What I Didn’t Write

“Finishing a book is just like you took a child out in the back yard and shot it.”― Truman Capote

I left a lot of story out of the China book. I didn’t write much about my marriage and there are few references to the man who was my husband at the time. All I could do (I felt, fairly) was make the point that it wasn’t really his cup of (China) tea. I reached the conclusion when I was living in China that it was something you liked or you didn’t like and there were myriad reasons for either. I don’t think an unhappy marriage helped. Anyway, there is a ton of stories out there about failed romances. Why write another?

The book has also been “focused” by the slides I scanned and the fact that the project started as blog posts. I don’t know if the audience I would have imagined for the China book would have been the same if I hadn’t started it here for the people I know read my blog. The book is not the same as the blog posts — it’s more carefully written, ideas are somewhat amplified and some subjects dealt with more completely — but the underlying purpose is contrasting life in Guangzhou in 1982 with what I know of life there today, for foreigners, in particular.

For centuries people have gone to the Middle Kingdom and came home to write about it. There are thousands of books like mine out there in the world. I used to collect them. Some of them are beautiful, filled with old photos of a vanished China (as is mine) and a passion for China shining in every sentence. It’s because there are so many of these that I didn’t think I would ever add my sputtering story to the (wait for it, English teacher word, SAT word) PLETHORA of books already in existence.

What I couldn’t write clearly — but still hope the book says — is that China was, for me, an intensely inspiring kind of “school.” Every single day I was thrust into a world of objects, words, stories and ideas I didn’t know, didn’t understand and couldn’t identify. This was amplified by the conversations I had with Chinese friends. It wasn’t only that I was ignorant about China, I was ignorant about the stereotype into which I had walked — but didn’t quite fit.

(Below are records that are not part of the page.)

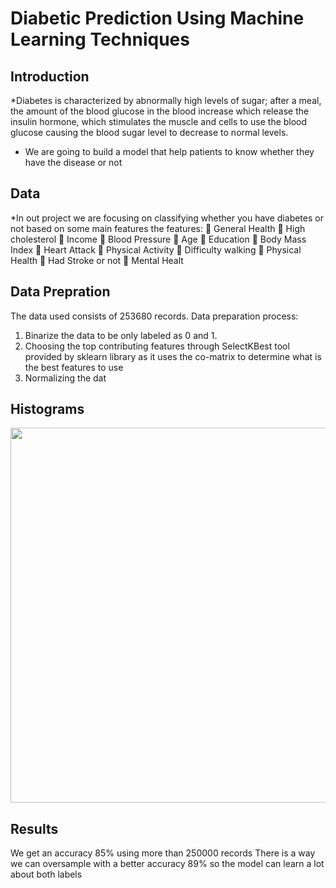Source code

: #  Diabetic Prediction Using Machine Learning Techniques

## Introduction

*Diabetes is characterized by abnormally high levels of sugar; after a meal, the amount of the blood 
glucose in the blood increase which release the insulin hormone, which stimulates the muscle and cells to use 
the blood glucose causing the blood sugar level to decrease to normal levels.

* We are going to build a model that help patients to know whether they have the disease or not  

## Data

*In out project we are focusing on classifying whether you have diabetes or not based on some main 
features the features:
 General Health  High cholesterol  Income
 Blood Pressure  Age  Education
 Body Mass Index  Heart Attack  Physical Activity
 Difficulty walking  Physical Health
 Had Stroke or not
 Mental Healt

## Data Prepration

The data used consists of 253680 records.
Data preparation process:
1. Binarize the data to be only labeled as 0 and 1.
2. Choosing the top contributing features through SelectKBest tool provided by sklearn library as 
it uses the co-matrix to determine what is the best features to use
3. Normalizing the dat
## Histograms

<img src='docs/Histogram.png' width = '800' height='600'>


## Results
We get an accuracy 85% using more than 250000 records 
There is a way we can oversample with a better accuracy 89% so the model can learn a lot about both labels
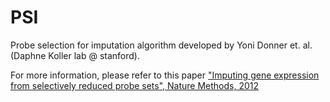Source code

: # PSI
Probe selection for imputation algorithm developed by Yoni Donner et. al. (Daphne Koller lab @ stanford). 

For more information, please refer to this paper 
["Imputing gene expression from selectively reduced probe sets", Nature Methods, 2012](https://www.nature.com/articles/nmeth.2207)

When I came back to the US, I was homesick for China for years — writing this book has shown me that I never really got over it. During the 1980s my ex and I went to visit my grandma and Aunt Helen in Ashland, OR. They told us that when we drove back to San Francisco, where we would catch a plane, to go through Weaverville, California, and see the “Joss House.” It’s a South Chinese temple in the middle of the forest near a small mining town.

The Chinese worked in the mines around Weaverville, and they worked on the railroad, and, as far as possible, they’d brought their world with them. The Chinese in America faced a lot of racism, some of it for good reason. They brought their opium dens with them. The opium habit came to China from the British who found a market for the Indian opium and a better deal on tea. The various cultural and social revolutions of the early 20th century all but eliminated opium use from Chinese culture, but the Japanese brought it back with them in their invasion in the 1930s in the form of opiated cigarettes with which they flooded the tobacco market.

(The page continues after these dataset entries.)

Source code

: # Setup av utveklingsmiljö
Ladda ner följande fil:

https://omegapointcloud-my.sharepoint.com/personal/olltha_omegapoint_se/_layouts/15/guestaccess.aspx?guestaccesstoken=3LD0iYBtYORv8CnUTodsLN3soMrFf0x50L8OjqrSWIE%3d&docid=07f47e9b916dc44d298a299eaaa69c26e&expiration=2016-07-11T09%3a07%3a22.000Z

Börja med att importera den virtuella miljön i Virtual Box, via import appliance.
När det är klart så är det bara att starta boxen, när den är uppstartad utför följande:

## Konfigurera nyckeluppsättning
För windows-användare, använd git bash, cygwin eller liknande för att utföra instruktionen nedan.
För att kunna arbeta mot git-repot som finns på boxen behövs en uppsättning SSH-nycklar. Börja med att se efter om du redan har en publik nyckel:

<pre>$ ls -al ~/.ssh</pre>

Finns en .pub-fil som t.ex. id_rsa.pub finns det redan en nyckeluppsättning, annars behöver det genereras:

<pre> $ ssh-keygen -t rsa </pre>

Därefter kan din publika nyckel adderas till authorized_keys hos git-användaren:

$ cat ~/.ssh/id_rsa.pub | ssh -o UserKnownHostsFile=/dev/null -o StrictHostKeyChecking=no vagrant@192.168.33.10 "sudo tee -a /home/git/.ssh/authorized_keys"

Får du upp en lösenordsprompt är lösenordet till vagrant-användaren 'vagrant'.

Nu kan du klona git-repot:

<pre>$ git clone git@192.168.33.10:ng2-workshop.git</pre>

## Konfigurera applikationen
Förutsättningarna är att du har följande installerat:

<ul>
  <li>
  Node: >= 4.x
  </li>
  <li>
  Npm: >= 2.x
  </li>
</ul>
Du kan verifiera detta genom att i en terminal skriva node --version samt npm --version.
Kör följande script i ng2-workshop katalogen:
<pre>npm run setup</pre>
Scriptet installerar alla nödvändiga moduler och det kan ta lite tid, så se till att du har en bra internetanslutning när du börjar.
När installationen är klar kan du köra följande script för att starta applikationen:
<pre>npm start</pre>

History is a convoluted mess of tangled string. When people talk about history they bring up the usual suspects — the only female painter of any importance is Frida Kahlo, the emancipator of the slaves in the US is Abraham Lincoln, Van Gogh is the great madman of painting, Michelangelo and Leonardo are the Renaissance, Harriet Tubman was the only person risking her life to bring southern slaves out of bondage. We naturally oversimplify the human drama and then think we have a bead on it, but we don’t. History is way too much for any of us — as Goethe wrote in Italian Journey. He set out thinking he knew about Italian art but when he crossed the border and looked at paintings in Verona and Padova, he wrote that far away we see only the brightest stars, but close up we see all the lesser stars (I would say the stars with less press and publicity) and they are equally wondrous.

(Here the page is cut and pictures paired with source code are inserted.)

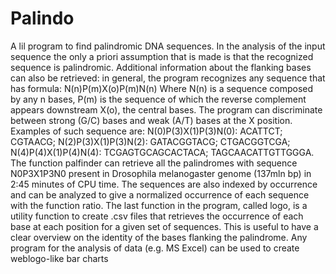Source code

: # Palindo
A lil program to find palindromic DNA sequences.
In the analysis of the input sequence the only a priori assumption that is made is that the recognized sequence is palindromic. Additional information about the flanking bases can also be retrieved: in general, the program recognizes any sequence that has formula:
N(n)P(m)X(o)P(m)N(n)
Where N(n) is a sequence composed by any n bases, P(m) is the sequence of which the reverse complement appears downstream X(o), the central bases. The program can discriminate between strong (G/C) bases and weak (A/T) bases at the X position. 
Examples of such sequence are: 
N(0)P(3)X(1)P(3)N(0): ACATTCT; CGTAACG;
N(2)P(3)X(1)P(3)N(2): GATACGGTACG; CTGACGGTCGA;
N(4)P(4)X(1)P(4)N(4): TCGAGTGCAGCACTACA; TAGCAACATTGTTGGGA. 
The function palfinder can retrieve all the palindromes with sequence N0P3X1P3N0 present in Drosophila melanogaster genome (137mln bp) in 2:45 minutes of CPU time. 
The sequences are also indexed by occurrence and can be analyzed to give a normalized occurrence of each sequence with the function ratio. 
The last function in the program, called logo, is a utility function to create .csv files that retrieves the occurrence of each base at each position for a given set of sequences. This is useful to have a clear overview on the identity of the bases flanking the palindrome. Any program for the analysis of data (e.g. MS Excel) can be used to create weblogo-like bar charts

I thought of this all the time I was working on the China book. Unlike myself at 30 in China, I now know a little something about the country’s history now. I know that in the early 20th century 99% of Chinese could not read or write. I know that most women still had bound feet. I know that famine stalked their lives and had for centuries. I know how thousands of young, educated Chinese voluntarily went to remote villages to teach and how intensely they were resisted, even killed. I know that the language was simplified so it was easier to teach. All this is just a micron of what I learned. I can’t even fathom the enormity of that ancient culture — or my own. I guess that’s the biggest lesson. It has informed all my historical novels. It’s why I write about “ordinary” people rather than the court of some king or queen.

The words of Cao Xueqin, the author of the 18th century novel, The Story of the Stone also known a Red Chamber Dream, influenced my philosophy as a writer. He wrote this amazing novel during a time when the writing of fiction was a crime in China. His family — formerly banner men, flag carriers for the emperor — had fallen on hard times. He wrote the book, he says, to entertain himself and his friends. Now — and for many past generations — there’s a whole field of study called Hongxue which means the study of Hong Lou Meng or Red Chamber Dream. I don’t think I’ve read anything as compelling, either. It’s a great novel.

And, even if Cao’s claim that he wrote to entertain himself and his friends is not true, even if it was a way for him to wriggle out of the crime of writing a novel, I think it’s a very high motive.